Ce qu’ils en disent…
Il y a dans ce livre des accents poétiques, une tendresse à fleur de peau qui se marie avec la perception d’un monde inexorable.
Madame Figaro
[EDITIONSPOINTS.COM] Quelque part en Afrique, la nuit, un homme assis sur le toit d’un théâtre contemple la ville. A ses pieds, allongé sur un matelas, un enfant blessé par balle est en train de mourir. Nelio, dix ans, possède pourtant la sagesse et l’intelligence d’un vieil homme… Pendant les neuf nuits qui lui restent à vivre, il va raconter l’histoire de sa vie.
Tandis que la guerre civile faisait rage, Nelio, alors âgé de six ans, a été l’unique rescapé de la mise à sac de son village. Après une période d’errance ponctuée de rencontres étranges, il finit par se retrouver en ville et par rejoindre un groupe d’enfants des rues. Un jour, il est blessé mortellement par un gardien du théâtre qui le prend pour un voleur.
Le narrateur est José Antonio Maria Vaz, un simple boulanger africain qui a connu la domination portugaise et qui, comme dans les Mille et Une Nuits, recueille le récit de Nelio, suspendu aux premières lueurs du jour jusqu’à la nuit suivante.
Tel est le conte humaniste, cruel et tendre à la fois, que Henning Mankell ciselle de main de maître, abordant, au-delà de l’histoire de Nelio, tout autant la misère dans les État ruinés d’Afrique après l’ère coloniale, que maints aspects de l’existence humaine : le rôle de l’art et de l’imagination chez l’individu, les forces mystérieuses qui nous gouvernent et le sens de la vie.

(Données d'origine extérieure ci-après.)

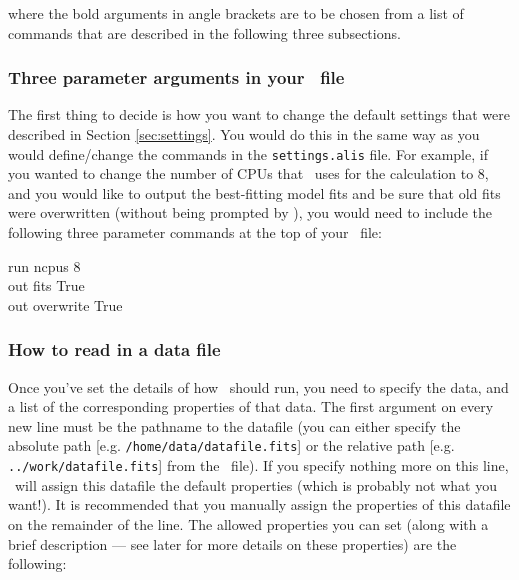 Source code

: \noindent
where the bold arguments in angle brackets are to be chosen from a list
of commands that are described in the following three subsections.

\subsubsection{Three parameter arguments in your \dmod\ file}

The first thing to decide is how you want to change the default settings
that were described in Section \ref{sec:settings}. You would do this in
the same way as you would define/change the commands in the
\texttt{settings.alis} file. For example, if you wanted to change the number of
CPUs that \alis\ uses for the calculation to 8, and you would like
to output the best-fitting model fits and be sure that old fits were
overwritten (without being prompted by \alis), you would need to
include the following three parameter commands at the top of your
\dmod\ file:

\vspace{0.3cm}
\begin{mdframed}[style=MyFrame]
\noindent
run ncpus 8\\
out fits True\\
out overwrite True
\end{mdframed}
\vspace{0.2cm}

\subsubsection{How to read in a data file}
\label{sec:readdata}

Once you've set the details of how \alis\ should run,
you need to specify the data, and a list of the
corresponding properties of that data. The first
argument on every new line must be the pathname
to the datafile (you can either specify the absolute
path [e.g. \texttt{/home/data/datafile.fits}] or the
relative path [e.g. \texttt{../work/datafile.fits}] from the
\dmod\ file). If you specify nothing more on this line,
\alis\ will assign this datafile the default properties
(which is probably not what you want!). It is recommended
that you manually assign the properties of this datafile on
the remainder of the line. The allowed properties you can
set (along with a brief description --- see later for more
details on these properties) are the following:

[AFRICINE.ORG] On pouvait craindre le pire : un film réalisé par une Occidentale sur les enfants des rues au Mozambique d’après le roman d’un auteur à succès suédois. La surprise est d’autant plus grande : Comédia infantil, qui laisse l’enfant Nelio raconter sa dramatique histoire dans un Mozambique en guerre, est attachant sans verser dans le sentimentalisme, magique sans être niais, engagé sans brandir de pancarte et beau sans carte-postale. Tout tient bien sûr dans la manière de traiter le sujet. On retrouve dans cette écriture cinématographique quelque chose de Marguerite Duras : des plans lacunaires et incisifs centrés sur des détails signifiants, une stylisation générale évitant systématiquement tout effet esthétisant, et en définitive un étonnement ménagé au spectateur à chaque image. Un enfant raconte son histoire mais c’est d’une réécriture qu’il s’agit. Une distance littéraire (il réfléchit ce qu’il vit) vient renforcer une distance théâtrale (il rejoue son histoire pour finalement déboucher sur une scène de théâtre). Si bien que le réalisme des détails donne paradoxalement naissance à une atmosphère irréelle, où la magie trouve une place toute naturelle. Cela n’empêche pas l’identification mais nous dispense des larmes, car l’émotion ressentie ne provient pas d’une peur de ce qui nous arriverait si on était à la place de l’enfant mais davantage du réveil en soi d’une compréhension sensible du cycle de la vie et de la mort, du drame de la guerre, de la magie de la vie.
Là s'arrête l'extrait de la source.